Kolejna manifestacja w hołdzie Jakubowi Marchewce, polskiemu imigrantowi zastrzelonemu w Portage Park w Wielkanoc, odbyła się w niedzielę 25 kwietnia w rejonie tragedii na północnym zachodzie Chicago. Tak jak poprzednio protestowano też przeciw przemocy w Wietrznym Mieście.
Polacy uczestniczący w manifestacji przemaszerowali z miejsca tragedii w rejonie 3500 N. Austin do kościoła św. Ferdynanda, w okolicy 5900 W. Berry. Manifestanci modlili się za tragicznie zmarłego Jakuba Marchewkę pod przewodnictwem ks. Grzegorza Wójcika z parafii św. Pryscylli.
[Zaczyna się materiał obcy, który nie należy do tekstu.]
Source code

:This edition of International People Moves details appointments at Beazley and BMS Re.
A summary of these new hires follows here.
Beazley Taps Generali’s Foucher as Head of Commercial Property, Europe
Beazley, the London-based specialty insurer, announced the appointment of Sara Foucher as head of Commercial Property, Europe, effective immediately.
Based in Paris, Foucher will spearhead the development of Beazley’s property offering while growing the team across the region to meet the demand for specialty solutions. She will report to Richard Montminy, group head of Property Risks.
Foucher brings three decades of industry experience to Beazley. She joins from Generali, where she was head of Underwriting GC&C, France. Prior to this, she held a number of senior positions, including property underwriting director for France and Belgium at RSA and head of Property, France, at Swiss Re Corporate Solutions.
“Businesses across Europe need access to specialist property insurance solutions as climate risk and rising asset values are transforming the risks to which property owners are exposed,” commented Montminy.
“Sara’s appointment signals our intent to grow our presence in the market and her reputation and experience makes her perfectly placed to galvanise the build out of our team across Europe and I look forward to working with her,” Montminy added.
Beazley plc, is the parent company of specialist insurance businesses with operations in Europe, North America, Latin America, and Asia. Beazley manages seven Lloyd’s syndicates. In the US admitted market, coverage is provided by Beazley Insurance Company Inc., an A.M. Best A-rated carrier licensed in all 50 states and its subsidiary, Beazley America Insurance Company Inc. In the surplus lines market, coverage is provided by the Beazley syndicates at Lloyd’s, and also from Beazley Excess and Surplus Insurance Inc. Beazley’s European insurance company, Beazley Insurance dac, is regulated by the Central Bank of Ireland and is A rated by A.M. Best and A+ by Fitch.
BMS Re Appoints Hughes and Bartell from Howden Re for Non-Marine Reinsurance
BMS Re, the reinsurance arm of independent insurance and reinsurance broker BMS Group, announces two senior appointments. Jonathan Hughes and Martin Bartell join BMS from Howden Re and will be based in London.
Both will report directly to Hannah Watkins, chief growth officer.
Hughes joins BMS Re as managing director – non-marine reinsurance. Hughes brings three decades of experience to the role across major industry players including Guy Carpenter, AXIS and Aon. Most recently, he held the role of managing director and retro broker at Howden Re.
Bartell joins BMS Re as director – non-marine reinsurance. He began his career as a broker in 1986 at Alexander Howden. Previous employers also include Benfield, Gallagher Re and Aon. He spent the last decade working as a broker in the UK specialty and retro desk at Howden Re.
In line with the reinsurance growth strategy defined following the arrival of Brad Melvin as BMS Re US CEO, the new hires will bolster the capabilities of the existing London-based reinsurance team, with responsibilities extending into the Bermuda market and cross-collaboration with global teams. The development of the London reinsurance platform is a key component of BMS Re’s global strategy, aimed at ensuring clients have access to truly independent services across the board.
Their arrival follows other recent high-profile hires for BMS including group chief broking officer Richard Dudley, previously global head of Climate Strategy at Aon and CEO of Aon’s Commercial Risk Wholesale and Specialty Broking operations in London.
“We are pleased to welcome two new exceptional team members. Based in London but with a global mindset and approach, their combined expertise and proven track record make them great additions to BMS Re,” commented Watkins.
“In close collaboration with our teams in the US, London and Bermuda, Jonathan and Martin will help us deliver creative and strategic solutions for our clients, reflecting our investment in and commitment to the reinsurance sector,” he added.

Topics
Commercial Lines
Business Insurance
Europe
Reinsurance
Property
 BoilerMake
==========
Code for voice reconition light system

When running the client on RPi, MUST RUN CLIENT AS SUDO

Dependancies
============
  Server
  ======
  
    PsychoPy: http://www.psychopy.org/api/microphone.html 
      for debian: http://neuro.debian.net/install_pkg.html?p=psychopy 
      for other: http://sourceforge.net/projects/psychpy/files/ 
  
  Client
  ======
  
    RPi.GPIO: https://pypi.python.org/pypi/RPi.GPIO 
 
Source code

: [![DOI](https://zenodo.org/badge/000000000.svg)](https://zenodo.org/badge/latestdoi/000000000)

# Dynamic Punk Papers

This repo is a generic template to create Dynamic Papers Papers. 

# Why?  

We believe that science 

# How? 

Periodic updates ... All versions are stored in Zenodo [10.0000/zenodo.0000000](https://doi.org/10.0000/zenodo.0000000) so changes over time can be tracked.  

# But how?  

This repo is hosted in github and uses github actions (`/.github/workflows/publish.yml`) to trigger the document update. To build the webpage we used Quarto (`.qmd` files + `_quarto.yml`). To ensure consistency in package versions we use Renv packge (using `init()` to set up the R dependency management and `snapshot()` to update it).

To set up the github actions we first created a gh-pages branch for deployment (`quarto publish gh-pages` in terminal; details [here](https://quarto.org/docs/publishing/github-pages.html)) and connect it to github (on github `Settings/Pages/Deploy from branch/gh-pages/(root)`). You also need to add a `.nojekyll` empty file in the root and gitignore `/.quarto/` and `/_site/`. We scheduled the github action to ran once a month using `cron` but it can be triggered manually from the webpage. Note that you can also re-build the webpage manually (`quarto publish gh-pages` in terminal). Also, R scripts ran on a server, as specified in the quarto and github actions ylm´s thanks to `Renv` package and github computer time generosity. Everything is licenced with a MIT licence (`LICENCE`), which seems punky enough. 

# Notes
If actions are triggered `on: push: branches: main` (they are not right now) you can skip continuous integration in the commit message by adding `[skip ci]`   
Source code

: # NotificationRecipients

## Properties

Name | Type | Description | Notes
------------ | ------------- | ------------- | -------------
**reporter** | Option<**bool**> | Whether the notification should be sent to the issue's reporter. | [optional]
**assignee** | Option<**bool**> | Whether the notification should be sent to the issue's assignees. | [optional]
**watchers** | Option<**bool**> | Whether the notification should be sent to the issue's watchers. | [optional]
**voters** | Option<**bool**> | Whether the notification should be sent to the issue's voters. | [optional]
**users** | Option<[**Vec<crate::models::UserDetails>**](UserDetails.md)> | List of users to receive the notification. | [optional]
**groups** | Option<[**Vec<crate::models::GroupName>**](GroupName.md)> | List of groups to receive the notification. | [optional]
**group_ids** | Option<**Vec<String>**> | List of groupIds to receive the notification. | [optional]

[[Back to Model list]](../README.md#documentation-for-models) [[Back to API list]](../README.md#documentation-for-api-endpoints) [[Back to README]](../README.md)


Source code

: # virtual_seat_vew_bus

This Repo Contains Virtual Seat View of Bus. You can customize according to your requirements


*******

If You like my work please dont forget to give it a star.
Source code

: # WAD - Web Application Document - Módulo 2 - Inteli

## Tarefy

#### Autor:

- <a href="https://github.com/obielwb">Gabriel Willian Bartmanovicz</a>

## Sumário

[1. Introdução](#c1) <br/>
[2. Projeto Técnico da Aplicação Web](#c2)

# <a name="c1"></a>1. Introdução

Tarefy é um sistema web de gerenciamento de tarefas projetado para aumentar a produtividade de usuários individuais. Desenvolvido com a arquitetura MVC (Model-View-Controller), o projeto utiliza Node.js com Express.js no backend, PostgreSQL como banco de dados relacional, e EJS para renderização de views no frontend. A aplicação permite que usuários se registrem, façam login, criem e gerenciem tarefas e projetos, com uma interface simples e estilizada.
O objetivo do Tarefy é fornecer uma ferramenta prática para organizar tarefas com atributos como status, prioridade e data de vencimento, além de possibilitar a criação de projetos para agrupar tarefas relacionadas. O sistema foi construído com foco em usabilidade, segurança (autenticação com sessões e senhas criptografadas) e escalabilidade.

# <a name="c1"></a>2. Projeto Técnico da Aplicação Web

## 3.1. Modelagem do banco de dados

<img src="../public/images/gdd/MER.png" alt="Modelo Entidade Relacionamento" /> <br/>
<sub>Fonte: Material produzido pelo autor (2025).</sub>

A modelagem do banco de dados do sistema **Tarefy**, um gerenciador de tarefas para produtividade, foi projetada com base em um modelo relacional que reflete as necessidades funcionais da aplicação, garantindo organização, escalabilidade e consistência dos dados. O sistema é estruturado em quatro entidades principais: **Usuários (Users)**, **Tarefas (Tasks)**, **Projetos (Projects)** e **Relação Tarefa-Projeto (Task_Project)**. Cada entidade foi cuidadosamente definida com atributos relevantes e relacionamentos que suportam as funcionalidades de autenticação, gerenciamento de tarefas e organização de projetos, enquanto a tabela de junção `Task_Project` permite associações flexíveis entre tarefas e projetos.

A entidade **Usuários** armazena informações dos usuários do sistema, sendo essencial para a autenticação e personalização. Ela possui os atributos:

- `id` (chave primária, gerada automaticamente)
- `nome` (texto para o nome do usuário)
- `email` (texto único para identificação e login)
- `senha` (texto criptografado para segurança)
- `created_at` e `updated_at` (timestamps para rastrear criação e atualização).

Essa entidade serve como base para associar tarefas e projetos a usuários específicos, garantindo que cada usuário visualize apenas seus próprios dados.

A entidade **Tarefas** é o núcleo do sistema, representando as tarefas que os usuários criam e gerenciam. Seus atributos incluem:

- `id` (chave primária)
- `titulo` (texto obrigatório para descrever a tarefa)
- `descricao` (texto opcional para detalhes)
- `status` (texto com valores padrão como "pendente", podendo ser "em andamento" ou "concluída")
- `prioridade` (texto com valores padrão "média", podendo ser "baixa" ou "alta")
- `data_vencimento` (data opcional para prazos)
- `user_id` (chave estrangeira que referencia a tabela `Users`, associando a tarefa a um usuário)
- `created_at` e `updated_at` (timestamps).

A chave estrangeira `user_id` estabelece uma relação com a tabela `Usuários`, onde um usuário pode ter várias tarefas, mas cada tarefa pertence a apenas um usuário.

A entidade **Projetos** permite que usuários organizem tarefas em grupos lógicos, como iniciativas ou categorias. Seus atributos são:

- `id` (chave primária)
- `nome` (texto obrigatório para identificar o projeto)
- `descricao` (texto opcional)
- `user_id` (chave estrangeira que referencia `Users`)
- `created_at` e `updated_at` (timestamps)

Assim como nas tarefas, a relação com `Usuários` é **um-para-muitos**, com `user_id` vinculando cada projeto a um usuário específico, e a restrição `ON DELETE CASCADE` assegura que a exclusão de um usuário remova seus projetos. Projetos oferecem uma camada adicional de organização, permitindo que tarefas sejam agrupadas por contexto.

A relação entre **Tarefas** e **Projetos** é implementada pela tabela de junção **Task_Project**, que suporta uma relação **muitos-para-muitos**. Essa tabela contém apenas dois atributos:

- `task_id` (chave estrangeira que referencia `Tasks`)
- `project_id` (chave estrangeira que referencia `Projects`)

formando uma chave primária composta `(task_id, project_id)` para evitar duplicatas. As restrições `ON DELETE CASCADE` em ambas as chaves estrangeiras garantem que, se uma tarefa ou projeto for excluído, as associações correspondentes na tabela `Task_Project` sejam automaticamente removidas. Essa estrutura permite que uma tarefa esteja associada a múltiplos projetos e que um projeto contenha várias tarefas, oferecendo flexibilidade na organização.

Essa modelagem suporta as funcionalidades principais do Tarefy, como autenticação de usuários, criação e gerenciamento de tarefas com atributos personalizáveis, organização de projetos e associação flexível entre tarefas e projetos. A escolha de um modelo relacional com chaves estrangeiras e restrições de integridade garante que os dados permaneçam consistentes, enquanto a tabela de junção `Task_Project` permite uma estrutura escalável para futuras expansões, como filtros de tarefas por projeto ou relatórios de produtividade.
Obecne były amerykańskie media, między innymi chicagowskie stacje telewizyjne ABC7 i NBC5, ale zabrało lokalnych polityków.
Przypomnijmy, że do tragicznego zdarzenia doszło w niedzielę wielkanocną, 4 kwietnia około 4.30 pm w rejonie 3500 N. Austin w chicagowskiej dzielnicy Portage Park na północnym zachodzie Chicago. Według ustaleń policji, na parkingu przed sklepem spożywczo-monopolowym doszło do kłótni między dwoma mężczyznami. Kłótnia miała dotyczyć uszkodzenia jednego z samochodów. Gdy doszło do rękoczynów, jeden z mężczyzn wyciągnął broń i postrzelił drugiego w klatkę piersiową. Śmiertelnie postrzelony 28-letni Jakub Marchewka był mieszkańcem dzielnicy Belmont Cragin. Do niedzieli 25 kwietnia ciągle nie było znane nazwisko sprawcy zabójstwa Jakuba Marchewki.
Śledztwo kontynuują detektywi z Area Five. Będziemy informować o kolejnych ustaleniach władz w sprawie. (inf. wł.)